A snarky social media post he dashed off in 2019 about a worship leader’s $800 perks boosted Ben Kirby from a nobody online to proprietor of a viral Instagram site – PreachersNSneakers with 254k followers — calling out Christian leaders lolling in luxury. Now, his debut book, Preachers N Sneakers: Authenticity in an Age of For-Profit Faith and (Wannabe) Celebrities is coming out from Thomas Nelson, April 27.
The book has laugh lines, many at Kirby's own expense. But it raises fundamentally serious questions. Should ministers sell the Gospel for personal gain? What about celebrities cashing in on Christian audiences by making a nod to God? In the book, he addresses the intersection of “capitalism, consumerism, and celebrity culture,” with a religion that calls on believers to “elevate Jesus over everything and everyone.”
Kirby talks with PW about his journey as an ex-Marine, writer, and marketer to a critic examining where spirituality and spending collide.
(This conversation has been edited for length and clarity.)
Where’s the bling? According to The Washington Post, your Instagram was known for price tag peeping, like noting Dallas pastor T.D. Jakes’ $1,250 Louboutin fanny pack or Gospel preacher Paula White’s $785 Stella McCartney sneakers. The book? Not so much.
The book has a different tenor than the Instagram posts. The price tags are just the surface of what we’re talking about. The state of the modern church is what we should be wrestling with – the extra fluff like overproduced worship services with fog machines and obsessive interest in big personalities and massive multimillion campuses and congregations with zero financial reporting requirements. The fixation of appearances and entertainment all makes Christianity look like a joke.
You write that the “worship-industrial complex” sends the wrong message, and that, "Power, money and fame were never an end goal for Jesus.” But critics abound on your site. Does this bother you?
I want people to know I may have done this imperfectly but I tried my best. I didn’t pick fights, or sneak into people’s homes or raid their garbage. I commented on what they were doing publicly. And I don’t want to shy away from hard things.
What’s your beef with “blessings” and “favor” that many preachers say God will bestow on people who support their ministry? You write in the book that it seems like “God is disproportionately blessing rich folks and white folks and Western folks.”
The God I believe in created everything and blesses everybody. The blessing I see is having my sin paid for by what Jesus did by dying on the cross. But in modern churches today, pastors will do whole sermons on how God is going to bless you with a promotion or a raise or a check in the mail. It’s such a low view of what God can do. God is not a vending machine.
You write, “I have zero problems with the concepts of branding, commerce, or capitalism.” You have “merch” for PreachersNSneakers and you’re a sneakerhead. So I have to ask, What are you wearing right now? Do you have a shoe, too?

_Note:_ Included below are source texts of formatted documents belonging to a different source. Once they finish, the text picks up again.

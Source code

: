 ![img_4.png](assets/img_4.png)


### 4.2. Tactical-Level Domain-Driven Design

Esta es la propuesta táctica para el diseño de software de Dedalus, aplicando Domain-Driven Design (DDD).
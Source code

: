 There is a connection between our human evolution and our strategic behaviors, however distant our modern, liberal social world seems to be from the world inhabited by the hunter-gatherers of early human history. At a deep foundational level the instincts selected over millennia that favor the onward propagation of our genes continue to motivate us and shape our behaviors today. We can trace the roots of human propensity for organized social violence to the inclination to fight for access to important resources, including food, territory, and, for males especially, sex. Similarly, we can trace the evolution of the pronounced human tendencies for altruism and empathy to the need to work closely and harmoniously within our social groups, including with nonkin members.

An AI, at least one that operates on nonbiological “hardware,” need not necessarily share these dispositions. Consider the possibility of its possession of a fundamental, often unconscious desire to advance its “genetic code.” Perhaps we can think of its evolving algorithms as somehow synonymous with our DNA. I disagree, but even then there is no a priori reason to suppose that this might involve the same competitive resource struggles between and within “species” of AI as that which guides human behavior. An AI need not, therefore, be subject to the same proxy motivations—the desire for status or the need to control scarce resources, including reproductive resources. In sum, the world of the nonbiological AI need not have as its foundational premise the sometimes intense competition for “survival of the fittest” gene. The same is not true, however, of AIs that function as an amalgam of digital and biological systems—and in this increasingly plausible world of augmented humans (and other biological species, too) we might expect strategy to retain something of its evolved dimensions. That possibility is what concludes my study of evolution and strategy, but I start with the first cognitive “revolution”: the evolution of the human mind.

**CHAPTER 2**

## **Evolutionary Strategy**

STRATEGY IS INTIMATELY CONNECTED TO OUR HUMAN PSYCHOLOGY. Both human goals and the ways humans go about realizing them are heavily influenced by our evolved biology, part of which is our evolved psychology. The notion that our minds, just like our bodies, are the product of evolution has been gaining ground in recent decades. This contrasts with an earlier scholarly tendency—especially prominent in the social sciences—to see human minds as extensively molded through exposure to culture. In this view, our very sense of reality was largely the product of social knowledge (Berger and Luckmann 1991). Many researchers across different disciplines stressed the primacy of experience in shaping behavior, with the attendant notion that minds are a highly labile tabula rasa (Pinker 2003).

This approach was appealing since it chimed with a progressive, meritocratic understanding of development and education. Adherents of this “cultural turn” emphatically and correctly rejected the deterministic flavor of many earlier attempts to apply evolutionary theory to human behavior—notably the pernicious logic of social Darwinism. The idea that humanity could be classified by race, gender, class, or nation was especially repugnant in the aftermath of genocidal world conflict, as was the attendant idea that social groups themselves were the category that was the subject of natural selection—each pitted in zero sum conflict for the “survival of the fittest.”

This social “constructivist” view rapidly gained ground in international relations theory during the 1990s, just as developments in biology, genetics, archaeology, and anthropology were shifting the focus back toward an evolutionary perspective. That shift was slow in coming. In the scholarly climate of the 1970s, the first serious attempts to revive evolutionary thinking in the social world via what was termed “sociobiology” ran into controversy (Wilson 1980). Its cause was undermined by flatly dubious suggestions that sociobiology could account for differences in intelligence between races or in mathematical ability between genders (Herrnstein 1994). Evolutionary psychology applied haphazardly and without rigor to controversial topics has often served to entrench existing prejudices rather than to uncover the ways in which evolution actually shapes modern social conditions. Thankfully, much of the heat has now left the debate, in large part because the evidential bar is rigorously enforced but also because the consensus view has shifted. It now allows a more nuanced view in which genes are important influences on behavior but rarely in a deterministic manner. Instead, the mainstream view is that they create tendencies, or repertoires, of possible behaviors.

I don’t have a shoe. I’m wearing our grey hoodie with the site logo, Mack Weldon pants, mismatched socks, and Hoka Arahi running shoes.
We created the hoodie in response to demand from followers. In 2019, sales raised $20,00 for Unlikely Heroes, which combats sex trafficking, and Charity Water, which digs wells for clean water is needed. But we mostly lose money on it after paying for platforms and hosting online.
How has this experience – holding public figures to account -- changed you? In the book, you also point out where some wealthy preachers have given deeply to social causes.
I have a better understanding of nuance. People’s relationship with spending is more complicated than I realized initially. Personally, the biggest thing for my wife and I is to audit our own lives and hearts: How are we spending and giving our money and how do we present ourselves online. I’m still a Christian but I’m not a professional Christian.